NEW YORK -- Big-name technology shares rallied today as money managers dressed their portfolios for end-of-quarter reports, but the broad market posted only slim gains after a summit on the Asian fiscal crisis proved uneventful. Dow off 1.74
The Dow Jones industrial average slipped 1.74 to close at 8,711.13.
Advancers beat decliners by a small margin on the New York Stock Exchange, with 1,543 up, 1,443 down and 540 unchanged. Decliners finished with a small lead in Nasdaq trading. NYSE volume was 527.66 million shares, down sharply from 693.48 million on Friday.
The technology-heavy Nasdaq composite index jumped more than 1 percent, led by technology favorites Intel Corp. and Dell Computer Corp., but most broad-market indicators posted only marginal gains.

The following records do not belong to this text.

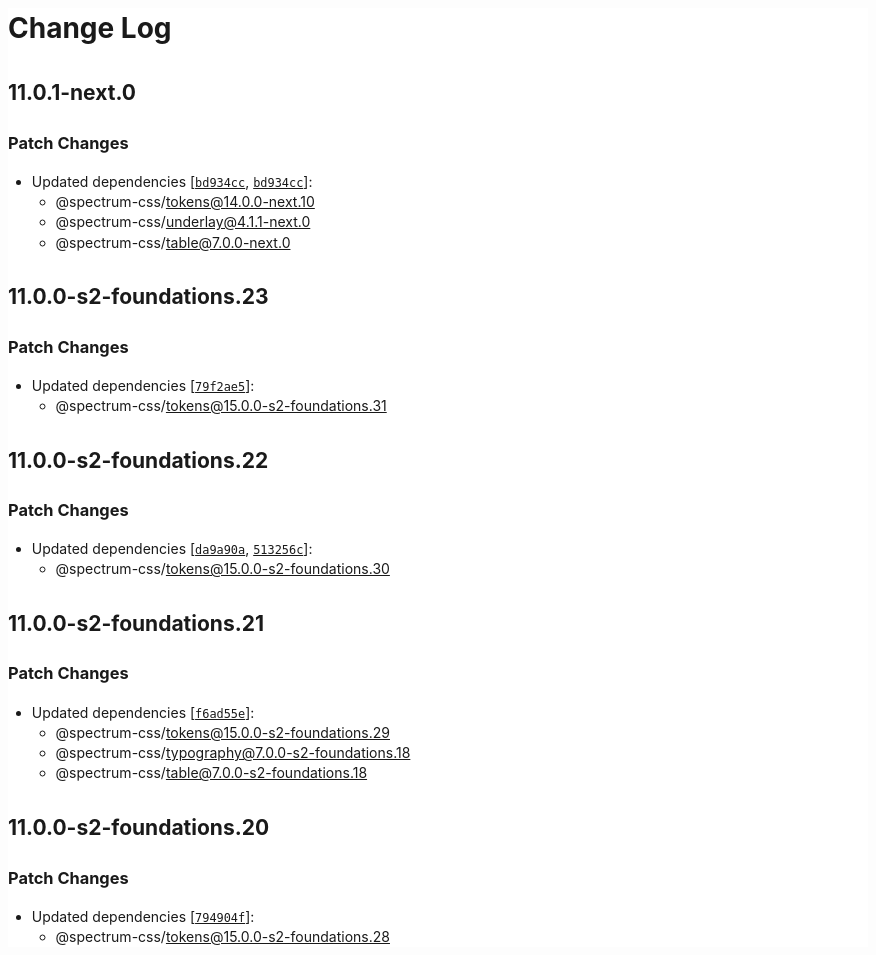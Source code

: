 # Change Log

## 11.0.1-next.0

### Patch Changes

- Updated dependencies [[`bd934cc`](https://github.com/adobe/spectrum-css/commit/bd934cc9a5a43b2d453710d462a1faaa5046de08), [`bd934cc`](https://github.com/adobe/spectrum-css/commit/bd934cc9a5a43b2d453710d462a1faaa5046de08)]:
  - @spectrum-css/tokens@14.0.0-next.10
  - @spectrum-css/underlay@4.1.1-next.0
  - @spectrum-css/table@7.0.0-next.0

## 11.0.0-s2-foundations.23

### Patch Changes

- Updated dependencies [[`79f2ae5`](https://github.com/adobe/spectrum-css/commit/79f2ae585464b2eca63232b37017bd1f96a7d970)]:
  - @spectrum-css/tokens@15.0.0-s2-foundations.31

## 11.0.0-s2-foundations.22

### Patch Changes

- Updated dependencies [[`da9a90a`](https://github.com/adobe/spectrum-css/commit/da9a90adb1b46abc7f3078d2b7cfcf84f7a41026), [`513256c`](https://github.com/adobe/spectrum-css/commit/513256c7c7587ac6a3741a819a41ab321d1cd965)]:
  - @spectrum-css/tokens@15.0.0-s2-foundations.30

## 11.0.0-s2-foundations.21

### Patch Changes

- Updated dependencies [[`f6ad55e`](https://github.com/adobe/spectrum-css/commit/f6ad55eea019f2d6c583a71b6652995a1c7c7a55)]:
  - @spectrum-css/tokens@15.0.0-s2-foundations.29
  - @spectrum-css/typography@7.0.0-s2-foundations.18
  - @spectrum-css/table@7.0.0-s2-foundations.18

## 11.0.0-s2-foundations.20

### Patch Changes

- Updated dependencies [[`794904f`](https://github.com/adobe/spectrum-css/commit/794904fbbd8d9b817cf5917c457c5290a217ea91)]:
  - @spectrum-css/tokens@15.0.0-s2-foundations.28
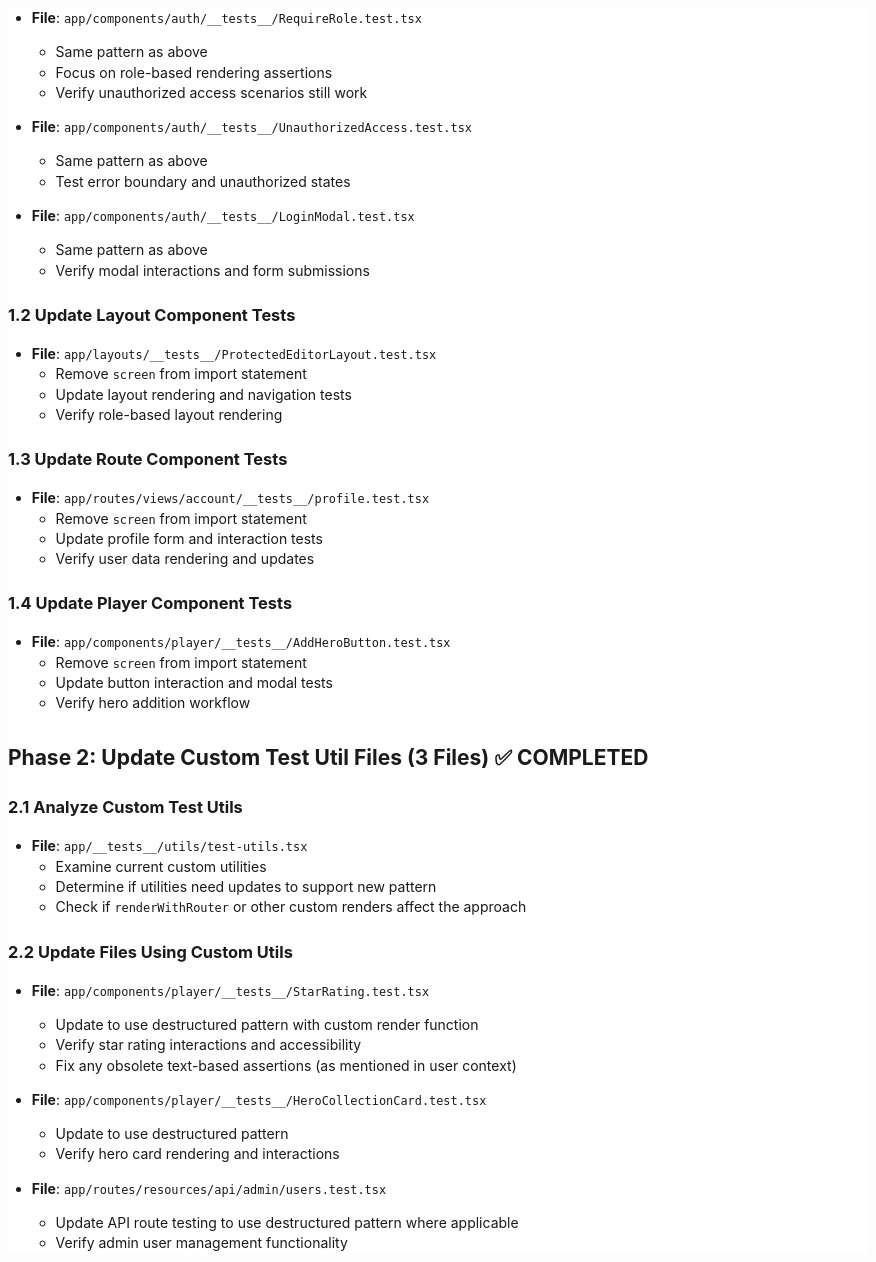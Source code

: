 - **File**: `app/components/auth/__tests__/RequireRole.test.tsx`
  - Same pattern as above
  - Focus on role-based rendering assertions
  - Verify unauthorized access scenarios still work

- **File**: `app/components/auth/__tests__/UnauthorizedAccess.test.tsx`
  - Same pattern as above
  - Test error boundary and unauthorized states

- **File**: `app/components/auth/__tests__/LoginModal.test.tsx`
  - Same pattern as above
  - Verify modal interactions and form submissions

### 1.2 Update Layout Component Tests
- **File**: `app/layouts/__tests__/ProtectedEditorLayout.test.tsx`
  - Remove `screen` from import statement
  - Update layout rendering and navigation tests
  - Verify role-based layout rendering

### 1.3 Update Route Component Tests  
- **File**: `app/routes/views/account/__tests__/profile.test.tsx`
  - Remove `screen` from import statement
  - Update profile form and interaction tests
  - Verify user data rendering and updates

### 1.4 Update Player Component Tests
- **File**: `app/components/player/__tests__/AddHeroButton.test.tsx`
  - Remove `screen` from import statement  
  - Update button interaction and modal tests
  - Verify hero addition workflow

## Phase 2: Update Custom Test Util Files (3 Files) ✅ COMPLETED
### 2.1 Analyze Custom Test Utils
- **File**: `app/__tests__/utils/test-utils.tsx`
  - Examine current custom utilities
  - Determine if utilities need updates to support new pattern
  - Check if `renderWithRouter` or other custom renders affect the approach

### 2.2 Update Files Using Custom Utils
- **File**: `app/components/player/__tests__/StarRating.test.tsx`
  - Update to use destructured pattern with custom render function
  - Verify star rating interactions and accessibility
  - Fix any obsolete text-based assertions (as mentioned in user context)

- **File**: `app/components/player/__tests__/HeroCollectionCard.test.tsx`  
  - Update to use destructured pattern
  - Verify hero card rendering and interactions

- **File**: `app/routes/resources/api/admin/users.test.tsx`
  - Update API route testing to use destructured pattern where applicable
  - Verify admin user management functionality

The Standard & Poor's 500 rose 2.57 to 1,103.22, and the technology-heavy Nasdaq composite index gained 24.53 to 1,805.82. The NYSE composite rose 0.96 to 564.88, and the American Stock Exchange composite edged up 0.02 to 693.99. The Russell 2000 index of smaller companies rose 3.18 to 441.65.
U.S. bonds gained for a third day, helped by a rising dollar and speculation that Asia's struggling economies and markets won't recover soon. The benchmark 30-
year Treasury bond rose 5/32, or $1.56 per $1,000 bond. Its yield fell 1 basis point to 5.66 percent.
"All eyes are focused on what's going on across the Pacific Ocean," said Mitchell Stapley, who oversees about $2.5 billion in bonds at Lion Street Asset Management in Grand Rapids, Mich. "We've got a situation there that isn't going to turn around quick."